In einer Gruppe. Die Kursteilnehmer arbeiten fast ausschließlich im Sitzen, im Stand und in der gehenden Bewegung und wenn notwendig auch auf dem Boden. Inhalt und Aufbau einer Stunde oder eines Kurses richtet sich nach den fachlichen Prinzipien und nach den Erfahrungsqualitäten der Atem- und Bewegungslehre. Erfahrungs- und Übungsstand der einzelnen KursteilnehmerInnen sind sowohl didaktisch wie methodisch zu berücksichtigen. Nicht die Leistung, sondern vielmehr das Entdecken, das Ausprobieren, das Erleben durch eigenes Tun und Üben steht in einer Atemgruppe im Vordergrund.

Eine weitere Möglichkeit ist das Lernen und Üben in einer Einzelarbeit. Dafür gelten dieselben Grundlagen. Die Hier-und-Jetzt-Situation des einzelnen Menschen und seine momentanen Zugangsmöglichkeiten bestimmen, welche Erfahrungsqualitäten des bewusst zugelassenen Atems geübt und vertieft werden können.

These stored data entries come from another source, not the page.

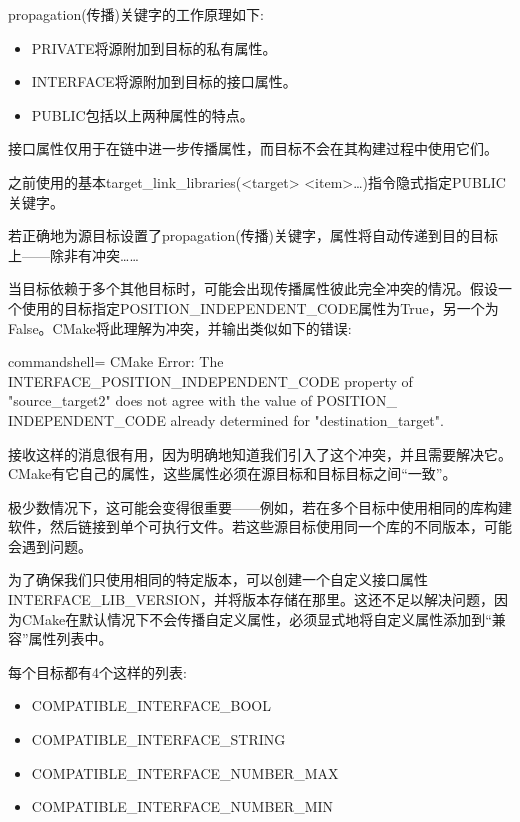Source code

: propagation(传播)关键字的工作原理如下:

\begin{itemize}
\item 
PRIVATE将源附加到目标的私有属性。

\item 
INTERFACE将源附加到目标的接口属性。

\item 
PUBLIC包括以上两种属性的特点。
\end{itemize}

接口属性仅用于在链中进一步传播属性，而目标不会在其构建过程中使用它们。

之前使用的基本target\_link\_libraries(<target> <item>…)指令隐式指定PUBLIC关键字。

若正确地为源目标设置了propagation(传播)关键字，属性将自动传递到目的目标上——除非有冲突……


当目标依赖于多个其他目标时，可能会出现传播属性彼此完全冲突的情况。假设一个使用的目标指定POSITION\_INDEPENDENT\_CODE属性为True，另一个为False。CMake将此理解为冲突，并输出类似如下的错误:

\begin{tcblisting}{commandshell={}}
CMake Error: The INTERFACE_POSITION_INDEPENDENT_CODE property
of "source_target2" does not agree with the value of POSITION_
INDEPENDENT_CODE already determined for "destination_target".
\end{tcblisting}

接收这样的消息很有用，因为明确地知道我们引入了这个冲突，并且需要解决它。CMake有它自己的属性，这些属性必须在源目标和目标目标之间“一致”。

极少数情况下，这可能会变得很重要——例如，若在多个目标中使用相同的库构建软件，然后链接到单个可执行文件。若这些源目标使用同一个库的不同版本，可能会遇到问题。

为了确保我们只使用相同的特定版本，可以创建一个自定义接口属性INTERFACE\_LIB\_VERSION，并将版本存储在那里。这还不足以解决问题，因为CMake在默认情况下不会传播自定义属性，必须显式地将自定义属性添加到“兼容”属性列表中。

每个目标都有4个这样的列表:

\begin{itemize}
\item 
COMPATIBLE\_INTERFACE\_BOOL

\item 
COMPATIBLE\_INTERFACE\_STRING

\item 
COMPATIBLE\_INTERFACE\_NUMBER\_MAX

\item 
COMPATIBLE\_INTERFACE\_NUMBER\_MIN
\end{itemize}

Beim gesunden wie beim kranken Menschen kann je nach Möglichkeit mit dem Atem und der Bewegung gearbeitet werden. Denn bei beiden steht das differenzierte Bewusstwerden des körperlichen und des damit verbundenen seelischen Erlebens und die notwendige Integration in einen ganzheitlichen Entwicklungs- und Gesunderhaltungsprozess im Vordergrund.

 

Fluss und See

In der Gebundenheit und Begrenztheit der Bewegung und der Bewusstheit des materiellen Körpers wird es möglich, sich der Erfahrung des freien Fließens oder sogar dem Gedanken der Unendlichkeit anzunähern. Wie sehr braucht das Fließende die Grenze und umgekehrt die Begrenzung das Fließende? Über wachsendes Empfindungsbewusstsein wird Struktur, Form und Raumgestalt im körperlichen Dasein wach. Der Atem, der uns darin bewegt, lässt die Freiheit in der Begrenzung als notwendige Verbindung erahnen.